Kenneth Bryan Dart (born 1955) is a Cayman Islands-based billionaire businessman.[1] He is also a citizen of Belize and Ireland.[2] His wealth was estimated in 2013 at US$6.6 billion.[3] His family founded Dart Container, a food and beverage packaging company and the owner of Solo Cup.[1]
Kenneth “Ken” Dart was born in 1955 in Mason, Michigan.[4] Ken Dart graduated from the University of Michigan with a degree in mechanical engineering in 1976.[4] He then joined the Dart Container Corporation and was named president in 1986.[4][5] His brother Robert succeeded him in this role in 2001, when Kenneth moved to the board of directors.
In the mid-1990s Dart and his brother, Robert, both renounced their American citizenship. Kenneth took Caymanian, Belizean and, later, Irish citizenship. Robert holds Belizean and Irish citizenship, and resides in London.[2][6] Kenneth Dart moved his residence to the Cayman Islands and converted what was the beachfront West Indian club into his home in 1994.[7]
Dart started a number of Cayman-based enterprises, including Dart Enterprises, Dart Realty, and Cayman Shores Development.[8] In 1995, Ken Dart purchased the Coral Caymanian Hotel and is 236 acres of land which was developed into the town of Camana Bay.[7] Other Ken Dart properties include the Ritz-Carlton, the Yacht Club, and the Kimpton Seafire Resort and Spa.[1][7] Dart has his own construction company, Decco.[7]

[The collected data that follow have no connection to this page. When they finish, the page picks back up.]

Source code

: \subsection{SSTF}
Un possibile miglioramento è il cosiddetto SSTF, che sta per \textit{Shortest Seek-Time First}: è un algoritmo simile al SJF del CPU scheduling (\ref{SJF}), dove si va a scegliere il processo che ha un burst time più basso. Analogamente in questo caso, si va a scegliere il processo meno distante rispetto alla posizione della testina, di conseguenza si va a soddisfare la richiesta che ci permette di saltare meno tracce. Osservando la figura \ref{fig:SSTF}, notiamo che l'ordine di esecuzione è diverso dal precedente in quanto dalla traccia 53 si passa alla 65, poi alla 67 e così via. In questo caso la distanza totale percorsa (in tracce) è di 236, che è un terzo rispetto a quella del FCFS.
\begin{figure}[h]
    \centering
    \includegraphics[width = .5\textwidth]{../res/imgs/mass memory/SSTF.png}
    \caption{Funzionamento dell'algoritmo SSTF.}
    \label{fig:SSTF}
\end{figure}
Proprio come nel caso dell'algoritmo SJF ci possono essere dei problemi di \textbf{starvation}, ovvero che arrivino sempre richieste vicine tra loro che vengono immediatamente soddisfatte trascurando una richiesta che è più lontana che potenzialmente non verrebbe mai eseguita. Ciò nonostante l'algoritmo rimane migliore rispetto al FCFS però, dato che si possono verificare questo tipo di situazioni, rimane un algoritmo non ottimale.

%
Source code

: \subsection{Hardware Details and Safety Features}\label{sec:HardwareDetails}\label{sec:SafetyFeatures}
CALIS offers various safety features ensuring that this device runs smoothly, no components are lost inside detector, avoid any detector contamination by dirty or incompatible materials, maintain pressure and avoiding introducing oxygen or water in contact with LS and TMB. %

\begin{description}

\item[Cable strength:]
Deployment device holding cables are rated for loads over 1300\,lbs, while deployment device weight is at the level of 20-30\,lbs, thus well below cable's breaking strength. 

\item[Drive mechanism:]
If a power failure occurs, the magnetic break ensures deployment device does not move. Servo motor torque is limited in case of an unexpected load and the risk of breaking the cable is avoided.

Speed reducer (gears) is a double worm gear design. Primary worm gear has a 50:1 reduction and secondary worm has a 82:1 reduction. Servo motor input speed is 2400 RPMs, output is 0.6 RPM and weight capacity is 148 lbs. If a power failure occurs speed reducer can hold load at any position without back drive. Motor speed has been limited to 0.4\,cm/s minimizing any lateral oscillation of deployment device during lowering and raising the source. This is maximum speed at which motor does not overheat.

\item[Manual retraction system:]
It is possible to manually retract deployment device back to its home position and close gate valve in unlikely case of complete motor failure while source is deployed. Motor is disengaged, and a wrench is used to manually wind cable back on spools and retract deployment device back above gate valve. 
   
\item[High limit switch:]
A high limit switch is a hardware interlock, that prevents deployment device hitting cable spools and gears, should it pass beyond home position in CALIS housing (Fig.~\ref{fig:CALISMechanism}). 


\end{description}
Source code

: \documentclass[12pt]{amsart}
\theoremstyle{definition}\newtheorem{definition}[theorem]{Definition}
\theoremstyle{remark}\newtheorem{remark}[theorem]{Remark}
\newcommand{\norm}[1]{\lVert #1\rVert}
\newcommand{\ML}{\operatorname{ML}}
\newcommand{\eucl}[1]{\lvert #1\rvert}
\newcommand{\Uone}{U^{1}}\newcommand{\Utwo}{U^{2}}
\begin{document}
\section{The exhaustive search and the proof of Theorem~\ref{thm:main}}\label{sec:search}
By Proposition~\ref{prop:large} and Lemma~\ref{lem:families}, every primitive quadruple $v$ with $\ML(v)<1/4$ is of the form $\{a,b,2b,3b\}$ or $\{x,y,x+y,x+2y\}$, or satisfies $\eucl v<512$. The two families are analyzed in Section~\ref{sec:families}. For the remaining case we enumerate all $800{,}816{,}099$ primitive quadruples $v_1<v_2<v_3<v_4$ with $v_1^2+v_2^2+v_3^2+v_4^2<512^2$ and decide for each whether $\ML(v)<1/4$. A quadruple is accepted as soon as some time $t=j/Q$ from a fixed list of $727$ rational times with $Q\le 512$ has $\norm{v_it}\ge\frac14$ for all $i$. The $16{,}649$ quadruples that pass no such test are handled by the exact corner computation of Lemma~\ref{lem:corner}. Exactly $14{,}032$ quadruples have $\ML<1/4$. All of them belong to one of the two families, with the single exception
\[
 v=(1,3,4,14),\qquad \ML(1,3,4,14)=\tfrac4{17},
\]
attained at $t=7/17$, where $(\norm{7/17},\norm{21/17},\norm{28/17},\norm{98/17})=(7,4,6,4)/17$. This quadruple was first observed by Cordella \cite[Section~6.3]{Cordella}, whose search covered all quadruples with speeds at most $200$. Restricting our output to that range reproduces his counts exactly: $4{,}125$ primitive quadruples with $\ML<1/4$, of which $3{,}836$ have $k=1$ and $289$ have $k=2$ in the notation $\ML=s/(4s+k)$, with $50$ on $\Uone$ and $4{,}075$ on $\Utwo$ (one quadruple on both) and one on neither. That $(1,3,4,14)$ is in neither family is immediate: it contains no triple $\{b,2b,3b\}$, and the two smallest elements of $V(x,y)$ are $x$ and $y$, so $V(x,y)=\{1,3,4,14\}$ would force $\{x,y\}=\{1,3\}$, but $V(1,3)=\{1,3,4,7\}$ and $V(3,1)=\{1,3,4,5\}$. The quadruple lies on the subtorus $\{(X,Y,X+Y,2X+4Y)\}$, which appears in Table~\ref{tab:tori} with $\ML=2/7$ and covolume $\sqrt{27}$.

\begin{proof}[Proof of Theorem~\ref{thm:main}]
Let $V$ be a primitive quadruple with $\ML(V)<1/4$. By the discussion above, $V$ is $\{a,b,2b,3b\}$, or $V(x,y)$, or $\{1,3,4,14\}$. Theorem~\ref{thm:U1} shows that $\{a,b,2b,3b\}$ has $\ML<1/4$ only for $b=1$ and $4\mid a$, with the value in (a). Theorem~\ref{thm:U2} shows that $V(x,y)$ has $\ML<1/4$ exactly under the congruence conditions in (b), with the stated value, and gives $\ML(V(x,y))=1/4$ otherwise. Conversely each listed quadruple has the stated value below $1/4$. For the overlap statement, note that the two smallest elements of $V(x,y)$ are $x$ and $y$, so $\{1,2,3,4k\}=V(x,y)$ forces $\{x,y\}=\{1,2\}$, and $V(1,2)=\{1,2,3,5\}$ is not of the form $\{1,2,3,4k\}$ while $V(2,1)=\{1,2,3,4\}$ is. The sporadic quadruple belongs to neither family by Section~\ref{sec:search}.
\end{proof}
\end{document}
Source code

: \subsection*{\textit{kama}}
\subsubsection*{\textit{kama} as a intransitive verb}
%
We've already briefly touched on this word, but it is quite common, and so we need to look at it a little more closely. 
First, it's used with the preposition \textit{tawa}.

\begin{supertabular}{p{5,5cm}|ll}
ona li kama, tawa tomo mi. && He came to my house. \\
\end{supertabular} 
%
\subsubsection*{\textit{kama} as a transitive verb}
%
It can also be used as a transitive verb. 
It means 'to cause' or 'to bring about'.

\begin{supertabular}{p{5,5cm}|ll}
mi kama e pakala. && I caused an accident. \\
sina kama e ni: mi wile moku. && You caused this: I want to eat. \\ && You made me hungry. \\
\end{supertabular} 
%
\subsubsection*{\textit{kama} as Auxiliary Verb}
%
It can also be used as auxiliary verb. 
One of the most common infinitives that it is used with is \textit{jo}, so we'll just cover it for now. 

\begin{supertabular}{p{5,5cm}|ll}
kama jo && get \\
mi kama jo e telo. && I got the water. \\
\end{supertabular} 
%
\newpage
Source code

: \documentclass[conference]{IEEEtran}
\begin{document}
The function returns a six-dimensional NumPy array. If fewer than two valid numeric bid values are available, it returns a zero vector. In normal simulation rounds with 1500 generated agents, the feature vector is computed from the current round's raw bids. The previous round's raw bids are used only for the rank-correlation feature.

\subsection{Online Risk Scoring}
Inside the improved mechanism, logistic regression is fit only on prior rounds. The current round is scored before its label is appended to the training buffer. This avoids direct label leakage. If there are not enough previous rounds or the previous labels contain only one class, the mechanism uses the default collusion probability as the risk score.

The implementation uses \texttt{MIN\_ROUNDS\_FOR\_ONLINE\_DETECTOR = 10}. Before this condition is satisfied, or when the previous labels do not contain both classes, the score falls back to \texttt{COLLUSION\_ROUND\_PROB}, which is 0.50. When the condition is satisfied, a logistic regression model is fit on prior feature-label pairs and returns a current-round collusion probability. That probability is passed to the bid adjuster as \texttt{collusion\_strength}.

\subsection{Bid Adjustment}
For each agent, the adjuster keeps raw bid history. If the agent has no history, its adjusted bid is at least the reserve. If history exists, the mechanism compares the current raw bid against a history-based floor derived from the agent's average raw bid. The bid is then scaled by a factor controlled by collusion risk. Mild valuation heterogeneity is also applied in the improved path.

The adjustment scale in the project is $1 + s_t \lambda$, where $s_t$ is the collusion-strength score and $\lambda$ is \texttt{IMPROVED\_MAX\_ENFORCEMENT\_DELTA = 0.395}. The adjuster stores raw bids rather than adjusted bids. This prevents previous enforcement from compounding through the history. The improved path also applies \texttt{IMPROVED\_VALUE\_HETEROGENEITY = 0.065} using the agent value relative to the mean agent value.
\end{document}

In 1994, Dart became a citizen of Belize. At that time Dart offered his residence in Sarasota, Florida, to the government of Belize as a consulate with himself as its consul. This would have allowed him to live in the United States full-time as a foreign diplomat avoiding any actions by the Internal Revenue Service; the State Department rejected the arrangement.[9] The Reed Amendment of 1996, a tightening of U.S. tax laws concerning expatriates, was partially spurred by the Dart brothers' renunciation of their citizenship to avoid paying taxes.[10][11]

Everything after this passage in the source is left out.